1. First and foremost, assess what your audiences are experiencing.

The buyer personas that most have developed never accounted for things like social distancing and shelter-in-place. Is your audience experiencing new needs and pain points that you can help with or speak to? How are their existing wants, needs and pain points likely to be affected? While many are now doing this type of review organically, it’s important for the salient points to be documented and shared across teams to ensure message alignment and coordination.

In short, this is about empathizing with your audiences. Prospects and customers inherently want to be understood by the organizations with which they choose to do business. Leaders and marketers who have the pulse of their audiences, show they care, and tailor their messages and marketing practices accordingly will experience the most success.

2. Build (or rebuild) your editorial, content, and social calendars.

It’s highly likely that the topics and themes you previously concepted and sequenced are no longer going to hold the same relevance in the present and may, in some cases, be tone-deaf to current conditions. New content or at least editorial adjustments will be needed to address what your prospects and customers are thinking about and seeking answers to. And if you haven’t previously adopted the development and use of editorial, content, and social calendars, do so now to take extra care and be planful with the communications you craft.

3. Embrace digital communication and engagement in new ways.

The absence of in-person events and shifting availabilities make the ability to connect with audiences via digital channels more important now than ever. If you’ve not yet fully embraced digital engagement, now is the time.

  • Webinars – With the cascade of conference and event cancellations we’ve all seen, brands can still use webinars and virtual events as a way to connect with key audiences. And because webinars can be recorded, they create a mechanism for ongoing lead generation. NOTE: Consider shorter webinars (e.g., 30 minutes) to make it easier for attendees to participate.
  • Email – While brands shouldn’t look for ways to simply send more emails, they should assess whether there is information that would be valuable for their audiences to receive in this medium. It is also important to determine whether any automated or already queued emails need adjustments. An eMarketer study found the ROI of B2B email to be 122% and the majority of marketers still cite email as their most effective revenue generation channel.
  • Feedback Loops, FAQs, and Chat – Establishing convenient channels or forums where your customers can ask questions and get answers on their own terms is always appreciated. If you don’t have these channels available today, consider establishing them and at the very least, remind your prospects and customers of the information paths currently in place. Zoom is an example (see below) of one of many brands who are taking meaningful steps during the coronavirus pandemic to ensure their audiences remain informed in a way that is thoughtful while still showcasing their solutions.

4. Use any increased bandwidth or downtime to assess and address broader marketing elements.

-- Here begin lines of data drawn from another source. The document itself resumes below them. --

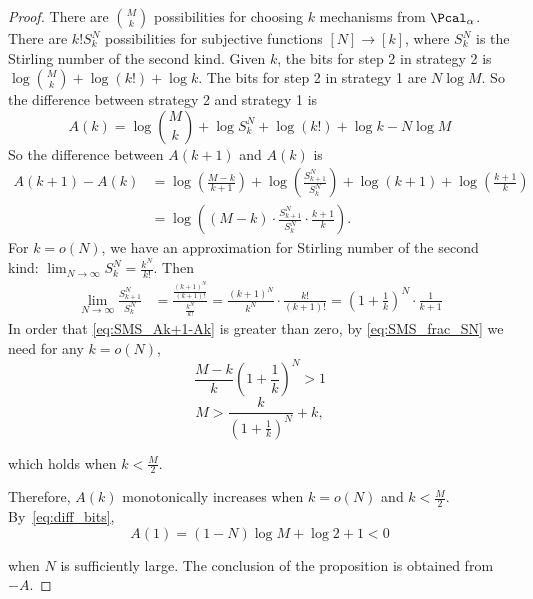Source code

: \propSMS*
\begin{proof}
    There are $\binom{M}{k}$ possibilities for choosing $k$ mechanisms from $\Pcal_\alpha$. There are $k! S_k^N$ possibilities for subjective functions $[N]\to [k]$, where $S_k^N$ is the Stirling number of the second kind. Given $k$, the bits for step 2 in strategy 2 is $\log\binom{M}{k} + \log (k!) + \log k$. The bits for step 2 in strategy 1 are $N\log M$. So the difference between strategy 2 and strategy 1 is
    \begin{equation}\label{eq:diff_bits}
        A(k)=\log\binom{M}{k} + \log S_k^N + \log (k!) + \log k -N\log M
    \end{equation}
    So the difference between $A(k+1)$ and $A(k)$ is
    \begin{align}
        A(k+1) - A(k) &= \log \left( \frac{M - k}{k + 1} \right) + \log \left( \frac{S_{k+1}^N}{S_k^N} \right) + \log (k+1) + \log \left( \frac{k+1}{k} \right)\\
        &= \log \left( (M - k) \cdot \frac{S_{k+1}^N}{S_k^N} \cdot \frac{k+1}{k} \right).\label{eq:SMS_Ak+1-Ak}
    \end{align}
    For $k=o(N)$, we have an approximation for Stirling number of the second kind: $\lim_{N\to \infty} S_k^N= \frac{k^N}{k!}$. Then
    \begin{align}
        \lim_{N\to \infty}\frac{S_{k+1}^N}{S_k^N} &=\frac{\frac{(k+1)^N}{(k+1)!}}{\frac{k^N}{k!}} = \frac{(k+1)^N}{k^N} \cdot \frac{k!}{(k+1)!} = \left(1 + \frac{1}{k}\right)^N \cdot \frac{1}{k + 1}\label{eq:SMS_frac_SN}
    \end{align}
In order that \cref{eq:SMS_Ak+1-Ak} is greater than zero, by \cref{eq:SMS_frac_SN} we need for any $k= o(N)$,
    \begin{equation}
        \frac{M-k}{k} \left(1+\frac{1}{k}\right)^N>1
    \end{equation}
    \begin{equation}\label{eq:SMS_k<k0}
        M>\frac{k}{\left(1+\frac{1}{k}\right)^N}+k,
    \end{equation}

    which holds when $k<\frac{M}{2}$.
    
    Therefore, $A(k)$ monotonically increases when $k=o(N)$ and $k<\frac{M}{2}$. By~\cref{eq:diff_bits}, 
    \begin{equation}
        A(1) = (1-N)\log M + \log 2 +1<0
    \end{equation}

    when $N$ is sufficiently large. The conclusion of the proposition is obtained from $-A$.
\end{proof}

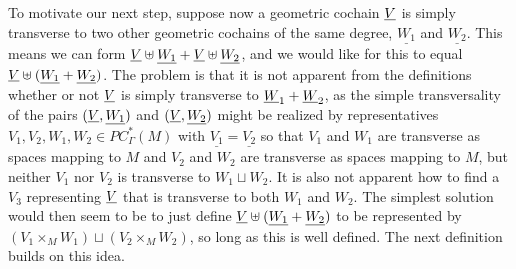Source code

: To motivate our next step, suppose now a geometric cochain $\underline{V}$ is simply transverse to two other geometric cochains of the same degree, $\underline{W_1}$ and $\underline{W_2}$.
This means we can form $\underline{V}\uplus \underline{W_1}+\underline{V}\uplus \underline{W_2}$, and we would like for this to equal $\underline{V}\uplus (\underline{W_1} + \underline{W_2})$.
The problem is that it is not apparent from the definitions whether or not $\underline{V}$ is simply transverse to $\underline{W}_1+\underline{W}_2$, as the simple transversality of the pairs $(\underline{V},\underline{W_1})$ and $(\underline{V},\underline{W_2})$ might be realized by representatives $V_1,V_2, W_1,W_2 \in PC^*_\Gamma(M)$ with $\underline{V_1} = \underline{V_2}$ so that $V_1$ and $W_1$ are transverse as spaces mapping to $M$ and $V_2$ and $W_2$ are transverse as spaces mapping to $M$, but neither $V_1$ nor $V_2$ is transverse to $W_1 \sqcup W_2$.
It is also not apparent how to find a $V_3$ representing $\underline{V}$ that is transverse to both $W_1$ and $W_2$.
The simplest solution would then seem to be to just define
$\underline{V}\uplus (\underline{W_1}+\underline{W_2})$ to be represented by $(V_1 \times_M W_1) \sqcup (V_2 \times_M W_2)$, so long as this is well defined.
The next definition builds on this idea.

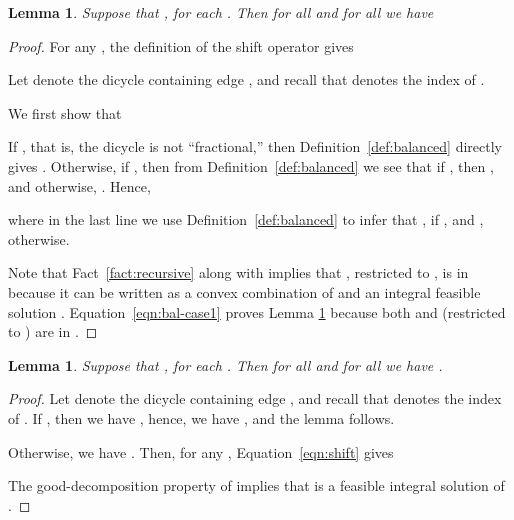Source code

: \documentclass[11pt]{article}
\newtheorem{lemma}[theorem]{Lemma}
\begin{document}
\begin{lemma}
\label{lemma:cond1}
Suppose that ,
for each .
Then for all  and for all  we have

\end{lemma}
\begin{proof}
For any , the definition of the shift operator gives

Let  denote the dicycle containing edge , and recall
that  denotes the index of .

We first show that

If , that is, the dicycle 
is not ``fractional,'' then Definition~\ref{def:balanced} directly
gives .
Otherwise, if , then
from Definition~\ref{def:balanced} we see that
if , then
,
and otherwise,
.
Hence,


where in the last line we use Definition~\ref{def:balanced} to infer
that
 , if
, and
 , otherwise.

Note that Fact~\ref{fact:recursive} along with  implies that
, restricted to ,
is in  because
it can be written as a convex combination of  and an
integral feasible solution .
Equation~\eqref{eqn:bal-case1} proves Lemma \ref{lemma:cond1} because
both  and
 (restricted to ) are in
.
 \end{proof}


\begin{lemma}
\label{lemma:cond2}
Suppose that ,
for each .
Then for all  and for all  we have
.
\end{lemma}

\begin{proof}
Let  denote the dicycle containing edge , and recall
that  denotes the index of .
If ,
then we have ,
hence, we have , and
the lemma follows.

Otherwise, we have .
Then, for any , Equation~\eqref{eqn:shift} gives

The good-decomposition property of  implies that
 is
a feasible integral solution of \\ .
\end{proof}
\end{document}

Almost every organization and marketing department has a list of projects and initiatives that they have trouble ever getting to in the depth that’s needed. When business returns to a greater sense of normalcy, organizations can be better prepared to hit the ground running if they’ve devoted time to marketing aspects such as:

  • Optimizing marketing automation, CRM, and related marketing technologies for enhancing engagement
  • Improving website performance (page load speed, SEO best practices, page content review)
  • Conducting a content audit to identify gaps across the buyer journey (and then creating the content that’s needed to fill them).

While not everyone has the same level of resources as large, enterprise-level brands, it can nonetheless be helpful to see how these organizations are responding in an effort to do their part by adjusting to this temporary new normal. To get a sense of their actions, take a look at AdAge’s list tracking marketers’ response to coronavirus. What you’ll see are brands and marketers not adding to their audience’s anxieties by trying to force them to pay attention in ways that aren’t helpful, but instead demonstrating empathy, understanding, and creativity in pivoting previously planned activities.

While business as usual has at least momentarily gone by the wayside, leaders and marketers still have an opportunity and responsibility to control what they can control. They can take comfort in the fact that the fundamentals of marketing have not changed. Prospects and customers will respond to those who get what they are going through and meet them where they are.